▶ **YOUR TASK**
Restate word for word the lines of the material below, from the line with "子貢曰：「必不得已而去，於斯二者何先？」" to the line with "樊遲從遊於舞雩之下，<sma", both lines included, and no others.

+++ DATASET EXTRACT

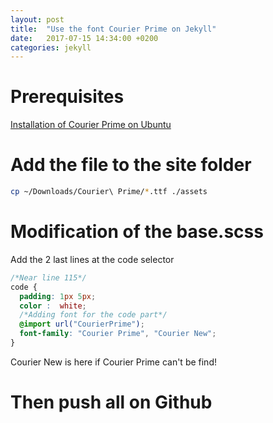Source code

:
 ```yaml
---
layout: post
title:  "Use the font Courier Prime on Jekyll"
date:   2017-07-15 14:34:00 +0200
categories: jekyll
---
```

# Prerequisites
[Installation of Courier Prime on Ubuntu](/linux/2017/07/15/install-font-courier-prime.html)
# Add the file to the site folder
```bash
cp ~/Downloads/Courier\ Prime/*.ttf ./assets
```
# Modification of the base.scss
Add the 2 last lines at the code selector
```css
/*Near line 115*/
code {
  padding: 1px 5px;
  color :  white; 
  /*Adding font for the code part*/
  @import url("CourierPrime");
  font-family: "Courier Prime", "Courier New";
}
```
Courier New is here if Courier Prime can't be find!
# Then push all on Github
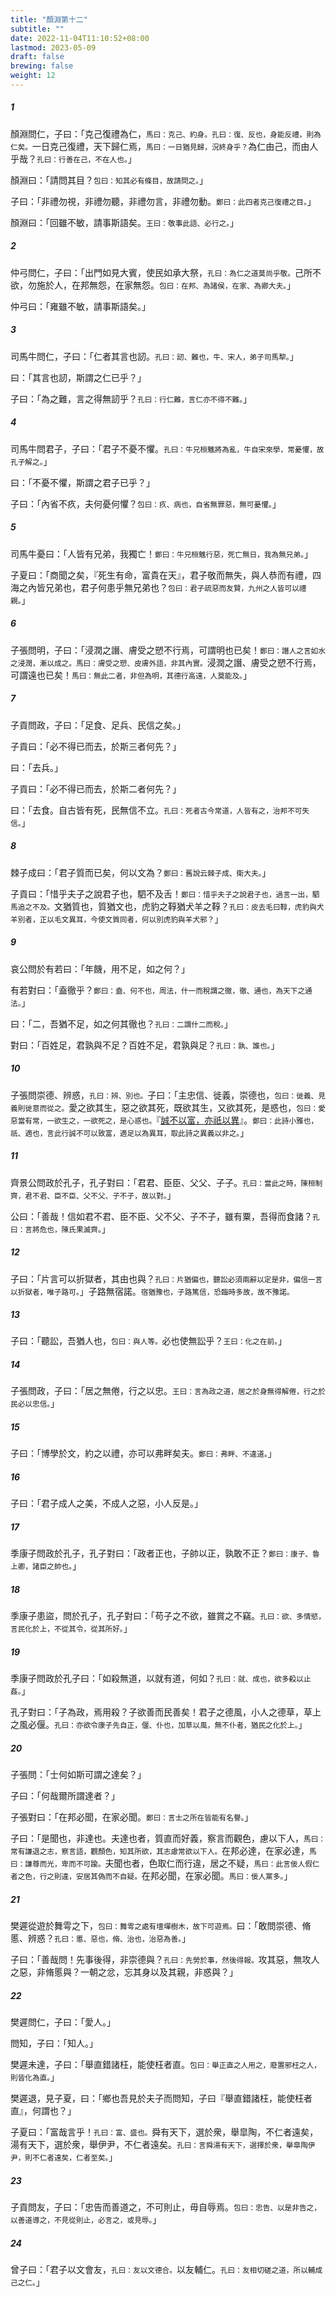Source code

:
 ```yaml
---
title: "顏淵第十二"
subtitle: ""
date: 2022-11-04T11:10:52+08:00
lastmod: 2023-05-09
draft: false
brewing: false
weight: 12
---
```




##### 1

顏淵問仁，子曰：「克己復禮為仁，<small>馬曰：克己、約身。孔曰：復、反也，身能反禮，則為仁矣。</small>一日克己復禮，天下歸仁焉，<small>馬曰：一日猶見歸，況終身乎？</small>為仁由己，而由人乎哉？<small>孔曰：行善在己，不在人也。</small>」

顏淵曰：「請問其目？<small>包曰：知其必有條目，故請問之。</small>」

子曰：「非禮勿視，非禮勿聽，非禮勿言，非禮勿動。<small>鄭曰：此四者克己復禮之目。</small>」

顏淵曰：「回雖不敏，請事斯語矣。<small>王曰：敬事此語、必行之。</small>」

##### 2

仲弓問仁，子曰：「出門如見大賓，使民如承大祭，<small>孔曰：為仁之道莫尚乎敬。</small>己所不欲，勿施於人，在邦無怨，在家無怨。<small>包曰：在邦、為諸侯，在家、為卿大夫。</small>」

仲弓曰：「雍雖不敏，請事斯語矣。」

##### 3

司馬牛問仁，子曰：「仁者其言也訒。<small>孔曰：訒、難也，牛、宋人，弟子司馬犂。</small>」

曰：「其言也訒，斯謂之仁已乎？」

子曰：「為之難，言之得無訒乎？<small>孔曰：行仁難，言仁亦不得不難。</small>」

##### 4

司馬牛問君子，子曰：「君子不憂不懼。<small>孔曰：牛兄桓魋將為亂，牛自宋來學，常憂懼，故孔子解之。</small>」

曰：「不憂不懼，斯謂之君子已乎？」

子曰：「內省不疚，夫何憂何懼？<small>包曰：疚、病也，自省無罪惡，無可憂懼。</small>」

##### 5

司馬牛憂曰：「人皆有兄弟，我獨亡！<small>鄭曰：牛兄桓魋行惡，死亡無日，我為無兄弟。</small>」

子夏曰：「商聞之矣，『死生有命，富貴在天』，君子敬而無失，與人恭而有禮，四海之內皆兄弟也，君子何患乎無兄弟也？<small>包曰：君子疏惡而友賢，九州之人皆可以禮親。</small>」

##### 6

子張問明，子曰：「浸潤之譖、膚受之愬不行焉，可謂明也已矣！<small>鄭曰：譖人之言如水之浸潤，漸以成之。馬曰：膚受之愬、皮膚外語，非其內實。</small>浸潤之譖、膚受之愬不行焉，可謂遠也已矣！<small>馬曰：無此二者，非但為明，其德行高遠，人莫能及。</small>」

##### 7

子貢問政，子曰：「足食、足兵、民信之矣。」

子貢曰：「必不得已而去，於斯三者何先？」

曰：「去兵。」

子貢曰：「必不得已而去，於斯二者何先？」

曰：「去食。自古皆有死，民無信不立。<small>孔曰：死者古今常道，人皆有之，治邦不可失信。</small>」

##### 8

棘子成曰：「君子質而已矣，何以文為？<small>鄭曰：舊說云棘子成、衛大夫。</small>」

子貢曰：「惜乎夫子之說君子也，駟不及舌！<small>鄭曰：惜乎夫子之說君子也，過言一出，駟馬追之不及。</small>文猶質也，質猶文也，虎豹之鞟猶犬羊之鞟？<small>孔曰：皮去毛曰鞟，虎豹與犬羊別者，正以毛文異耳，今使文質同者，何以別虎豹與羊犬邪？</small>」

##### 9

哀公問於有若曰：「年饑，用不足，如之何？」

有若對曰：「盍徹乎？<small>鄭曰：盍、何不也，周法，什一而稅謂之徹，徹、通也，為天下之通法。</small>」

曰：「二，吾猶不足，如之何其徹也？<small>孔曰：二謂什二而稅。</small>」

對曰：「百姓足，君孰與不足？百姓不足，君孰與足？<small>孔曰：孰、誰也。</small>」

##### 10

子張問崇德、辨惑，<small>孔曰：辨、別也。</small>子曰：「主忠信、徙義，崇德也，<small>包曰：徙義、見義則徙意而從之。</small>愛之欲其生，惡之欲其死，既欲其生，又欲其死，是惑也，<small>包曰：愛惡當有常，一欲生之，一欲死之，是心惑也。</small>『[誠不以富，亦祇以異](/classics/shi/18/#8)』。<small>鄭曰：此詩小雅也，祇、適也，言此行誠不可以致富，適足以為異耳，取此詩之異義以非之。</small>」

##### 11

齊景公問政於孔子，孔子對曰：「君君、臣臣、父父、子子。<small>孔曰：當此之時，陳桓制齊，君不君、臣不臣、父不父、子不子，故以對。</small>」

公曰：「善哉！信如君不君、臣不臣、父不父、子不子，雖有粟，吾得而食諸？<small>孔曰：言將危也，陳氏果滅齊。</small>」

##### 12

子曰：「片言可以折獄者，其由也與？<small>孔曰：片猶偏也，聽訟必須兩辭以定是非，偏信一言以折獄者，唯子路可。</small>」子路無宿諾。<small>宿猶豫也，子路篤信，恐臨時多故，故不豫諾。</small>

##### 13

子曰：「聽訟，吾猶人也，<small>包曰：與人等。</small>必也使無訟乎？<small>王曰：化之在前。</small>」

##### 14

子張問政，子曰：「居之無倦，行之以忠。<small>王曰：言為政之道，居之於身無得解倦，行之於民必以忠信。</small>」

##### 15

子曰：「博學於文，約之以禮，亦可以弗畔矣夫。<small>鄭曰：弗畔、不違道。</small>」

##### 16

子曰：「君子成人之美，不成人之惡，小人反是。」

##### 17

季康子問政於孔子，孔子對曰：「政者正也，子帥以正，孰敢不正？<small>鄭曰：康子、魯上卿，諸臣之帥也。</small>」

##### 18

季康子患盜，問於孔子，孔子對曰：「苟子之不欲，雖賞之不竊。<small>孔曰：欲、多情慾，言民化於上，不從其令，從其所好。</small>」

##### 19

季康子問政於孔子曰：「如殺無道，以就有道，何如？<small>孔曰：就、成也，欲多殺以止姦。</small>」

孔子對曰：「子為政，焉用殺？子欲善而民善矣！君子之德風，小人之德草，草上之風必偃。<small>孔曰：亦欲令康子先自正，偃、仆也，加草以風，無不仆者，猶民之化於上。</small>」

##### 20

子張問：「士何如斯可謂之達矣？」

子曰：「何哉爾所謂達者？」

子張對曰：「在邦必聞，在家必聞。<small>鄭曰：言士之所在皆能有名譽。</small>」

子曰：「是聞也，非達也。夫達也者，質直而好義，察言而觀色，慮以下人，<small>馬曰：常有謙退之志，察言語，觀顏色，知其所欲，其志慮常欲以下人。</small>在邦必達，在家必達，<small>馬曰：謙尊而光，卑而不可踰。</small>夫聞也者，色取仁而行違，居之不疑，<small>馬曰：此言佞人假仁者之色，行之則違，安居其偽而不自疑。</small>在邦必聞，在家必聞。<small>馬曰：佞人黨多。</small>」

##### 21

樊遲從遊於舞雩之下，<small>包曰：舞雩之處有壇墠樹木，故下可遊焉。</small>曰：「敢問崇德、脩慝、辨惑？<small>孔曰：慝、惡也，脩、治也，治惡為善。</small>」

子曰：「善哉問！先事後得，非崇德與？<small>孔曰：先勞於事，然後得報。</small>攻其惡，無攻人之惡，非脩慝與？一朝之忿，忘其身以及其親，非惑與？」

##### 22

樊遲問仁，子曰：「愛人。」

問知，子曰：「知人。」

樊遲未達，子曰：「舉直錯諸枉，能使枉者直。<small>包曰：舉正直之人用之，廢置邪枉之人，則皆化為直。</small>」

樊遲退，見子夏，曰：「鄉也吾見於夫子而問知，子曰『舉直錯諸枉，能使枉者直』，何謂也？」

子夏曰：「富哉言乎！<small>孔曰：富、盛也。</small>舜有天下，選於衆，舉皐陶，不仁者遠矣，湯有天下，選於衆，舉伊尹，不仁者遠矣。<small>孔曰：言舜湯有天下，選擇於衆，舉皐陶伊尹，則不仁者遠矣，仁者至矣。</small>」

##### 23

子貢問友，子曰：「忠告而善道之，不可則止，毋自辱焉。<small>包曰：忠告、以是非告之，以善道導之，不見從則止，必言之，或見辱。</small>」

##### 24

曾子曰：「君子以文會友，<small>孔曰：友以文德合。</small>以友輔仁。<small>孔曰：友相切磋之道，所以輔成己之仁。</small>」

++++++

▶ **RESPONSE BOX**
子貢曰：「必不得已而去，於斯二者何先？」

曰：「去食。自古皆有死，民無信不立。<small>孔曰：死者古今常道，人皆有之，治邦不可失信。</small>」

##### 8

棘子成曰：「君子質而已矣，何以文為？<small>鄭曰：舊說云棘子成、衛大夫。</small>」

子貢曰：「惜乎夫子之說君子也，駟不及舌！<small>鄭曰：惜乎夫子之說君子也，過言一出，駟馬追之不及。</small>文猶質也，質猶文也，虎豹之鞟猶犬羊之鞟？<small>孔曰：皮去毛曰鞟，虎豹與犬羊別者，正以毛文異耳，今使文質同者，何以別虎豹與羊犬邪？</small>」

##### 9

哀公問於有若曰：「年饑，用不足，如之何？」

有若對曰：「盍徹乎？<small>鄭曰：盍、何不也，周法，什一而稅謂之徹，徹、通也，為天下之通法。</small>」

曰：「二，吾猶不足，如之何其徹也？<small>孔曰：二謂什二而稅。</small>」

對曰：「百姓足，君孰與不足？百姓不足，君孰與足？<small>孔曰：孰、誰也。</small>」

##### 10

子張問崇德、辨惑，<small>孔曰：辨、別也。</small>子曰：「主忠信、徙義，崇德也，<small>包曰：徙義、見義則徙意而從之。</small>愛之欲其生，惡之欲其死，既欲其生，又欲其死，是惑也，<small>包曰：愛惡當有常，一欲生之，一欲死之，是心惑也。</small>『[誠不以富，亦祇以異](/classics/shi/18/#8)』。<small>鄭曰：此詩小雅也，祇、適也，言此行誠不可以致富，適足以為異耳，取此詩之異義以非之。</small>」

##### 11

齊景公問政於孔子，孔子對曰：「君君、臣臣、父父、子子。<small>孔曰：當此之時，陳桓制齊，君不君、臣不臣、父不父、子不子，故以對。</small>」

公曰：「善哉！信如君不君、臣不臣、父不父、子不子，雖有粟，吾得而食諸？<small>孔曰：言將危也，陳氏果滅齊。</small>」

##### 12

子曰：「片言可以折獄者，其由也與？<small>孔曰：片猶偏也，聽訟必須兩辭以定是非，偏信一言以折獄者，唯子路可。</small>」子路無宿諾。<small>宿猶豫也，子路篤信，恐臨時多故，故不豫諾。</small>

##### 13

子曰：「聽訟，吾猶人也，<small>包曰：與人等。</small>必也使無訟乎？<small>王曰：化之在前。</small>」

##### 14

子張問政，子曰：「居之無倦，行之以忠。<small>王曰：言為政之道，居之於身無得解倦，行之於民必以忠信。</small>」

##### 15

子曰：「博學於文，約之以禮，亦可以弗畔矣夫。<small>鄭曰：弗畔、不違道。</small>」

##### 16

子曰：「君子成人之美，不成人之惡，小人反是。」

##### 17

季康子問政於孔子，孔子對曰：「政者正也，子帥以正，孰敢不正？<small>鄭曰：康子、魯上卿，諸臣之帥也。</small>」

##### 18

季康子患盜，問於孔子，孔子對曰：「苟子之不欲，雖賞之不竊。<small>孔曰：欲、多情慾，言民化於上，不從其令，從其所好。</small>」

##### 19

季康子問政於孔子曰：「如殺無道，以就有道，何如？<small>孔曰：就、成也，欲多殺以止姦。</small>」

孔子對曰：「子為政，焉用殺？子欲善而民善矣！君子之德風，小人之德草，草上之風必偃。<small>孔曰：亦欲令康子先自正，偃、仆也，加草以風，無不仆者，猶民之化於上。</small>」

##### 20

子張問：「士何如斯可謂之達矣？」

子曰：「何哉爾所謂達者？」

子張對曰：「在邦必聞，在家必聞。<small>鄭曰：言士之所在皆能有名譽。</small>」

子曰：「是聞也，非達也。夫達也者，質直而好義，察言而觀色，慮以下人，<small>馬曰：常有謙退之志，察言語，觀顏色，知其所欲，其志慮常欲以下人。</small>在邦必達，在家必達，<small>馬曰：謙尊而光，卑而不可踰。</small>夫聞也者，色取仁而行違，居之不疑，<small>馬曰：此言佞人假仁者之色，行之則違，安居其偽而不自疑。</small>在邦必聞，在家必聞。<small>馬曰：佞人黨多。</small>」

##### 21

樊遲從遊於舞雩之下，<small>包曰：舞雩之處有壇墠樹木，故下可遊焉。</small>曰：「敢問崇德、脩慝、辨惑？<small>孔曰：慝、惡也，脩、治也，治惡為善。</small>」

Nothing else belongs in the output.